Castidad, ¿por qué es tan importante? Y aquí ya no tienes excusa. Quizá tengas buenas razones, o te las inventes, para romper con tus votos de obediencia y pobreza, pero el voto de castidad podría haberse mantenido sin problemas, ¿o quizá no? En realidad ella ha sido el detonante de tu actuación. Quizá sin ella la vida hubiera seguido igual para ti, o quizá hubieras encontrado otro acicate para actuar, pero eso son puras hipótesis. La única realidad es que ella está contigo ahí, en la cama, y que sin ella tú seguirías siendo el sacerdote, el religioso que eras antes, ocupado tan sólo en tus clases de religión a los alumnos de la Enseñanza Secundaria Obligatoria, tus charlas y reuniones con las comunidades cristianas de base y con diversas organizaciones no gubernamentales y de apoyo a los marginados, actividades que piensas que tellenaban plenamente, pero no debía de ser así porque llegó ella y tu vida cambió. Si para bien o para mal aún no lo sabes, pero tu vida cambió.

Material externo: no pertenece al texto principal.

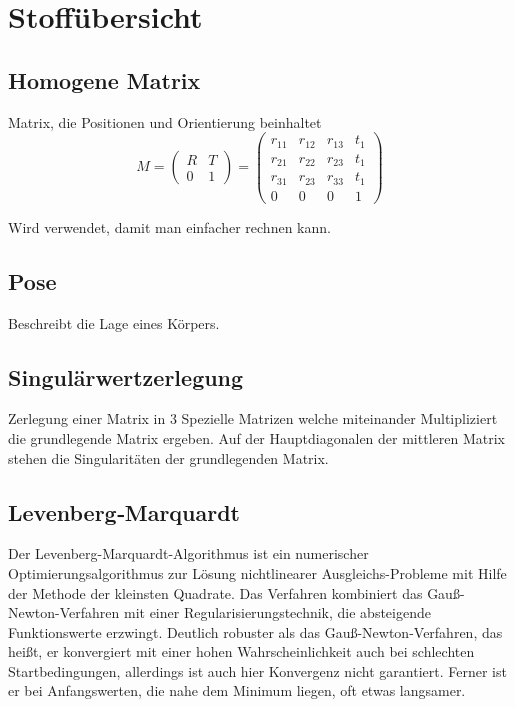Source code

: \chapter{Stoffübersicht}
\label{uebersichtStoffübersicht}

\section{Homogene Matrix}	
\label{uebersicht:sec:homogeneMatrix}
	Matrix, die Positionen und Orientierung beinhaltet 
	\begin{equation}
	M = 
	\left(
	\begin{array}{cc}
	R & T\\
	0 & 1
	\end{array}
	\right)
	=
	\left(
	\begin{array}{cccc}
	r_{11} & r_{12} & r_{13} & t_{1} \\
	r_{21} & r_{22} & r_{23} & t_{1} \\
	r_{31} & r_{23} & r_{33} & t_{1} \\
	0 	   & 0    & 0    & 1  
	\end{array}
	\right)	
	\end{equation}
	
	Wird verwendet, damit man einfacher rechnen kann.

\section{Pose}	
\label{uebersicht:sec:pose}
Beschreibt die Lage eines Körpers.


\section{Singulärwertzerlegung}	
\label{uebersicht:sec:singulärwertzerlegung}
Zerlegung einer Matrix in 3 Spezielle Matrizen welche miteinander Multipliziert die grundlegende Matrix ergeben. Auf der Hauptdiagonalen der mittleren Matrix stehen die Singularitäten der grundlegenden Matrix. 
	
	
\section{Levenberg‐Marquardt}
\label{uebersicht:sec:Levenberg‐Marquardt}
	Der Levenberg-Marquardt-Algorithmus ist ein numerischer Optimierungsalgorithmus zur Lösung nichtlinearer Ausgleichs-Probleme mit
	Hilfe der Methode der kleinsten Quadrate. Das Verfahren kombiniert das Gauß-Newton-Verfahren mit einer Regularisierungstechnik, die
	absteigende Funktionswerte erzwingt. Deutlich robuster als das Gauß-Newton-Verfahren, das heißt, er konvergiert mit einer hohen
	Wahrscheinlichkeit auch bei schlechten Startbedingungen, allerdings ist auch hier Konvergenz nicht garantiert. Ferner ist er bei
	Anfangswerten, die nahe dem Minimum liegen, oft etwas langsamer. 
	
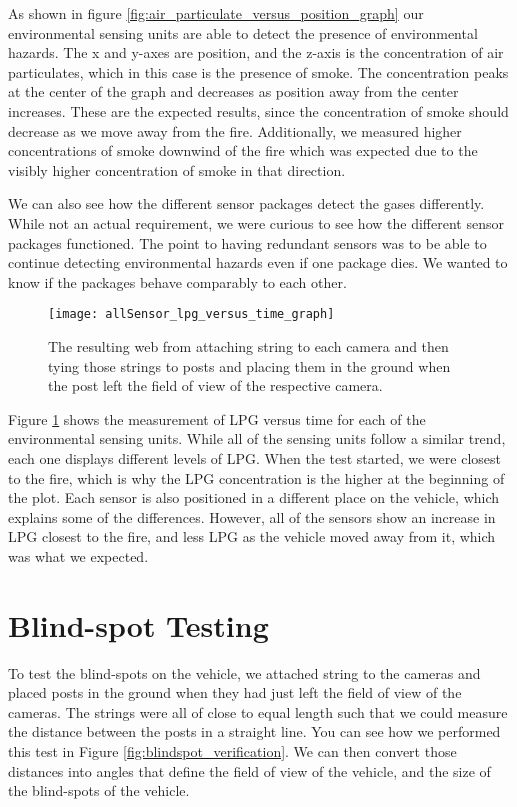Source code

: As shown in figure \ref{fig:air_particulate_versus_position_graph} our environmental sensing units are able to detect the presence of environmental hazards.  The x and y-axes are position, and the z-axis is the concentration of air particulates, which in this case is the presence of smoke.  The concentration peaks at the center of the graph and decreases as position away from the center increases.  These are the expected results, since the concentration of smoke should decrease as we move away from the fire. Additionally, we measured higher concentrations of smoke downwind of the fire which was expected due to the visibly higher concentration of smoke in that direction.

We can also see how the different sensor packages detect the gases differently.  While not an actual requirement, we were curious to see how the different sensor packages functioned.  The point to having redundant sensors was to be able to continue detecting environmental hazards even if one package dies.  We wanted to know if the packages behave comparably to each other.


\begin{figure}[H]
\centerline{\texttt{[image: allSensor\_lpg\_versus\_time\_graph]}}
\caption[]{The resulting web from attaching string to each camera and then tying those strings to posts and placing them in the ground when the post left the field of view of the respective camera.}
\label{fig:allSensor_lpg_versus_time_graph}
\end{figure}

Figure \ref{fig:allSensor_lpg_versus_time_graph} shows the measurement of LPG versus time for each of the environmental sensing units.  While all of the sensing units follow a similar trend, each one displays different levels of LPG.  When the test started, we were closest to the fire, which is why the LPG concentration is the higher at the beginning of the plot.  Each sensor is also positioned in a different place on the vehicle, which explains some of the differences.  However, all of the sensors show an increase in LPG closest to the fire, and less LPG as the vehicle moved away from it, which was what we expected.

\section{Blind-spot Testing}
To test the blind-spots on the vehicle, we attached string to the cameras and placed posts in the ground when they had just left the field of view of the cameras.  The strings were all of close to equal length such that we could measure the distance between the posts in a straight line. You can see how we performed this test in Figure \ref{fig:blindspot_verification}. We can then convert those distances into angles that define the field of view of the vehicle, and the size of the blind-spots of the vehicle.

Vuelves a mirarla, sí, está ahí, junto a ti en la cama, durmiendo semidesnuda, con una apacible sonrisa en su cara, más hermosa que las vírgenes de Botticelli, sensual y deseable. Sí, deseable del todo. Sabes que ante ella no puedes resistirte y haces lo único que puedes hacer, lo que quieres hacer. Acercas tus labios a los suyos y le tocas un pecho, mientras observas su reacción. Quizá no estaba del todo dormida porque abre los ojos y te sonríe, con una sonrisa capaz de iluminar toda la habitación, mientras se quita de un golpe el camisón y empieza a arrebatarte la ropa que llevas puesta. En pocos segundos estáis los dos desnudos, solos en esa cama tan pequeña que os obliga a permanecer juntos, muy, muy juntos.